Todos los cuentos empiezan igual. Había una vez. Érase que se era. Hace mucho tiempo, en un lugar lejano. Pero sabemos que podría ser aquí, ahora. Los cuentos son atemporales y la identificación es sencilla. El sitio carece de importancia. Es Imaginación. Y nos zambullimos.
Se narra primero la historia de una chica, una joven, una doncella, una princesa. Y se explican sus problemas y preocupaciones. Pobrecita. Sola. Triste. Anhelante. ¿Qué habrá en su futuro?
Pues un príncipe, claro. Un hermoso muchacho. Idealista y honesto. Con ojos brillantes y sonrisa encantadora. Aparece en el momento perfecto, el flechazo es instantáneo. Dispuesto a salvar a su media naranja, sin reparar en los peligros que acechan.
El cuento transcurre entre momentos mágicos, aventuras inolvidables y situaciones de todo tipo imaginable. Conocemos nuevos personajes, y reímos, y también lloramos, y sufrimos con ellos. Siempre rodeados de lo inesperado y a la vez tan familiar.
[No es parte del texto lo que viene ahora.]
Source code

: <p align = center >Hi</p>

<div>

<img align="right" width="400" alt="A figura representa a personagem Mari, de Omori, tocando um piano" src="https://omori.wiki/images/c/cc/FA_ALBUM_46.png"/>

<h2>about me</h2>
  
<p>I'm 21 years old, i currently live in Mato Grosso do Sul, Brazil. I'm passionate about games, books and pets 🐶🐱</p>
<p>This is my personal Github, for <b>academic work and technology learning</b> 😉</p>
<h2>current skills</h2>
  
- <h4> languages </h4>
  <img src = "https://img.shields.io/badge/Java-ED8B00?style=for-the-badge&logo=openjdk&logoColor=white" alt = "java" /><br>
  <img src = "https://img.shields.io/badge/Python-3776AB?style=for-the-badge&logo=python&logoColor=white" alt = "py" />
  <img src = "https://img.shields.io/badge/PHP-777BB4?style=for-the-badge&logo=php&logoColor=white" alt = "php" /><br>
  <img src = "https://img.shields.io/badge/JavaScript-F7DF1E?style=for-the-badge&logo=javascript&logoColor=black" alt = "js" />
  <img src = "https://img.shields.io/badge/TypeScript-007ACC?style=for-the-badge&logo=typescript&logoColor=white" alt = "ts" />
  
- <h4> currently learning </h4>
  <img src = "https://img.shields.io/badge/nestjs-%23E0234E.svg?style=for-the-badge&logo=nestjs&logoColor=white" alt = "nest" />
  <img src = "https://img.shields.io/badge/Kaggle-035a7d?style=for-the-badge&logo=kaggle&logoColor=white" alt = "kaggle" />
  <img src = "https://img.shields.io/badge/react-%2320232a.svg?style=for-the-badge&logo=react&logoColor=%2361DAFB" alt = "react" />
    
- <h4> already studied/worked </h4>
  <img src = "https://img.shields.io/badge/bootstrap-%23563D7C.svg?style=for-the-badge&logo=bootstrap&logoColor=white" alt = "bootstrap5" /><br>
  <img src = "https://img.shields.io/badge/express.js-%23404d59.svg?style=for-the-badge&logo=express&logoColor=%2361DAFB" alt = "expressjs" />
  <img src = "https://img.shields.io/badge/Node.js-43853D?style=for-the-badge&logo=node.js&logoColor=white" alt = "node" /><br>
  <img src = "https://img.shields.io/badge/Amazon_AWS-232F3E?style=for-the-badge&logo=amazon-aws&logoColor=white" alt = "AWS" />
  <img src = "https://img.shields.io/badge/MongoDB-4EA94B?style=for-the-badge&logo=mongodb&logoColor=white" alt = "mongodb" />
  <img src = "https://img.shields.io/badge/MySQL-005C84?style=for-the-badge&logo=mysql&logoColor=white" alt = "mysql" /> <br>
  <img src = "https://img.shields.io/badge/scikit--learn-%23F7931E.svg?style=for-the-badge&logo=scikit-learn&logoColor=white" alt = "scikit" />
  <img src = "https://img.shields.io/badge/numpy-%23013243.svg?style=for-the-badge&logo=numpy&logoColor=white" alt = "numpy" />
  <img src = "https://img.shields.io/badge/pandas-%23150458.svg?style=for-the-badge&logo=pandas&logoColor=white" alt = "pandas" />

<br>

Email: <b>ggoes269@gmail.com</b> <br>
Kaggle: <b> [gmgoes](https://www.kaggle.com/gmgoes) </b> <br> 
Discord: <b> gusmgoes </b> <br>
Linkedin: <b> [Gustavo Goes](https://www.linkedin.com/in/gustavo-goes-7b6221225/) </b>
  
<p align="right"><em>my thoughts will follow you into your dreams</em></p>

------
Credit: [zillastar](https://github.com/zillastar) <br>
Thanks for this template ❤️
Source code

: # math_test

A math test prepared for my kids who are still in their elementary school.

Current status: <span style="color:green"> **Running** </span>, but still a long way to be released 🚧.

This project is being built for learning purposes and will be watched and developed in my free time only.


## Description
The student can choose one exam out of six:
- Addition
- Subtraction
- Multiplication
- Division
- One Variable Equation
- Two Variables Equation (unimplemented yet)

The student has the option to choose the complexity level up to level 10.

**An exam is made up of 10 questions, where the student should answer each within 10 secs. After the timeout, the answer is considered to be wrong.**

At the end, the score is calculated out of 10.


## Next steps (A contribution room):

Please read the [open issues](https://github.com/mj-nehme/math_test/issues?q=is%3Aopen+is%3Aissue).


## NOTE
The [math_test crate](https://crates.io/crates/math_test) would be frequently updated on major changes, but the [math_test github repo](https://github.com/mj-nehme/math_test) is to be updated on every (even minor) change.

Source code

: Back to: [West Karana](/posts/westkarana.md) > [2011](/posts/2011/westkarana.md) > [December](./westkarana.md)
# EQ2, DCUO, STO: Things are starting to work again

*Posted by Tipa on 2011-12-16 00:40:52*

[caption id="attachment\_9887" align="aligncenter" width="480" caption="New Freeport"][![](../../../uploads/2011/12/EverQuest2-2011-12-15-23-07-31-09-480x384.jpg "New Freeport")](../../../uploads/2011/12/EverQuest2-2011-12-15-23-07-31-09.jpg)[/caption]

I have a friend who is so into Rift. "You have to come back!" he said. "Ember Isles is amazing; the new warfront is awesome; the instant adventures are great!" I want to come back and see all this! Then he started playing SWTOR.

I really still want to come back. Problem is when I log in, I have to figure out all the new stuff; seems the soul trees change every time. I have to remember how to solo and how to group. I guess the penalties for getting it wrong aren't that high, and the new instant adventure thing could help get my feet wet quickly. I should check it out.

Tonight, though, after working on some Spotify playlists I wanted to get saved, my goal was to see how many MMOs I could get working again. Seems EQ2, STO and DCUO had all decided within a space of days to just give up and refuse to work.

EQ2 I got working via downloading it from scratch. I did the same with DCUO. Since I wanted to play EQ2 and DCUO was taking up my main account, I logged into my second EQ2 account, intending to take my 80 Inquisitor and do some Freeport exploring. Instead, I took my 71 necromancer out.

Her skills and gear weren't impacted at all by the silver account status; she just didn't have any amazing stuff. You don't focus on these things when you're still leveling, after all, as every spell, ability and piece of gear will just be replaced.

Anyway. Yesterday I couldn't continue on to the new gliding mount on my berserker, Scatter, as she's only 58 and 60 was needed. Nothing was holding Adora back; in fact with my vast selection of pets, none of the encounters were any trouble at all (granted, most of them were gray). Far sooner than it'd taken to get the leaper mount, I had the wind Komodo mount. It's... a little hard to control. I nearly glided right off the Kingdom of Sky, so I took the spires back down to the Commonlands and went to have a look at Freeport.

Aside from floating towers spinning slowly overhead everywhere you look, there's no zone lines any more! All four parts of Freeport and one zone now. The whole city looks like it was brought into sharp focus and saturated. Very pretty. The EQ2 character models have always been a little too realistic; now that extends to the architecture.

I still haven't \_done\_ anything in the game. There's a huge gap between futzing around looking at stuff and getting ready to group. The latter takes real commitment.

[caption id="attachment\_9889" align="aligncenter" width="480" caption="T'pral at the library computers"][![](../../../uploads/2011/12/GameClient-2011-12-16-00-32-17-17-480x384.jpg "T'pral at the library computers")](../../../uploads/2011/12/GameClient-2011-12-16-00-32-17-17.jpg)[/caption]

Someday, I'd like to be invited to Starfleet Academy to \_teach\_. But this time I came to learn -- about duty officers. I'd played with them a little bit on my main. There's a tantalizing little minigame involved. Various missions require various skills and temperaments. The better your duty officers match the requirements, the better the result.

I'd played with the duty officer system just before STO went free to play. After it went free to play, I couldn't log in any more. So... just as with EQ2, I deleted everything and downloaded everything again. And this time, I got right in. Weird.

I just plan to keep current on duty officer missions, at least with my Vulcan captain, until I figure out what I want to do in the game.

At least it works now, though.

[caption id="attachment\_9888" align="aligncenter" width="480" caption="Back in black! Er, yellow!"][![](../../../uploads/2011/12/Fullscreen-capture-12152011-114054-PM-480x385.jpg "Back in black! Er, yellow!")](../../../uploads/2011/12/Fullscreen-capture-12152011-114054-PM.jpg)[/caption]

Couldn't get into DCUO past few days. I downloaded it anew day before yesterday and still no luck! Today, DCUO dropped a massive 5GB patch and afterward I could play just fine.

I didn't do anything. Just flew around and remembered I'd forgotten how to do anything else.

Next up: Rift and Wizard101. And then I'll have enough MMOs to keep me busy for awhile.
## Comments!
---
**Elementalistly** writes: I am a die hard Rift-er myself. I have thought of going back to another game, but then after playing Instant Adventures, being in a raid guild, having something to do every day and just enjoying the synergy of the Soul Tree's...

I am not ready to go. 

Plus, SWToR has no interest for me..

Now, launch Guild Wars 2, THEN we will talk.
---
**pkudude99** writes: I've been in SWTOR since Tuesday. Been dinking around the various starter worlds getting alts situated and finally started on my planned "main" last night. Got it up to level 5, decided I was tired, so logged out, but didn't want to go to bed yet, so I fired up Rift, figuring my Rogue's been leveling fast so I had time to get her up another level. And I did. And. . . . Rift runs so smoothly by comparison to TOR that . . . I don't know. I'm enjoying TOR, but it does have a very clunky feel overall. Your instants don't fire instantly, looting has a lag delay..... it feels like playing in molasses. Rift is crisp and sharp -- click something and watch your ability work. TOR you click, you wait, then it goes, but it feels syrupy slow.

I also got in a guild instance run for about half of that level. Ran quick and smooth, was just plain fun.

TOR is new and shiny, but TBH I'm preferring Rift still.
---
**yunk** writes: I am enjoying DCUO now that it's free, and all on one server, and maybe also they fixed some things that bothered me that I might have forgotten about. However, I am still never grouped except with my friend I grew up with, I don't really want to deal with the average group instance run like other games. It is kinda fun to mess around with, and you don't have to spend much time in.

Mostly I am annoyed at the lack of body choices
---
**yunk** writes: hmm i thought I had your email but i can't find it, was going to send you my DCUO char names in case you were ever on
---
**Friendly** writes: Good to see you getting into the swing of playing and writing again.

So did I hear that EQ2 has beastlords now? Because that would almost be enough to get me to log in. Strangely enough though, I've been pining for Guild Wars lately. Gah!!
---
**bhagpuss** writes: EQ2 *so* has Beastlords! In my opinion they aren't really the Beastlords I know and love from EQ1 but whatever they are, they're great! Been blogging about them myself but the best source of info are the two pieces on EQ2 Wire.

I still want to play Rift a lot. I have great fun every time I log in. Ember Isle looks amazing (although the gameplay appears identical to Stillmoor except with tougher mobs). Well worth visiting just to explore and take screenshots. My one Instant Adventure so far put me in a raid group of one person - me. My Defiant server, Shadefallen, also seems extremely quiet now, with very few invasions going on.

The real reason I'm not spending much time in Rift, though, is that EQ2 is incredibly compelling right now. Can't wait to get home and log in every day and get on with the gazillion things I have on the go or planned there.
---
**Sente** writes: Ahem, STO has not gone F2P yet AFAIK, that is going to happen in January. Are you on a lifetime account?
Hasta llegar al final. Los problemas resueltos. Las preocupaciones no son tales. Nuevos amigos y experiencias adquiridas. El amor triunfa. Y vivieron felices para siempre. Vivieron felices y comieron perdices. Y colorín colorado, este cuento se ha acabado. Cae el telón. Fin.
Pero, ¿qué hay tras el telón? ¿Cómo es esa vida maravillosa? ¿Por qué no explican la parte más difícil: vivir hasta el final?
La vida no cabe en un cuento de hadas.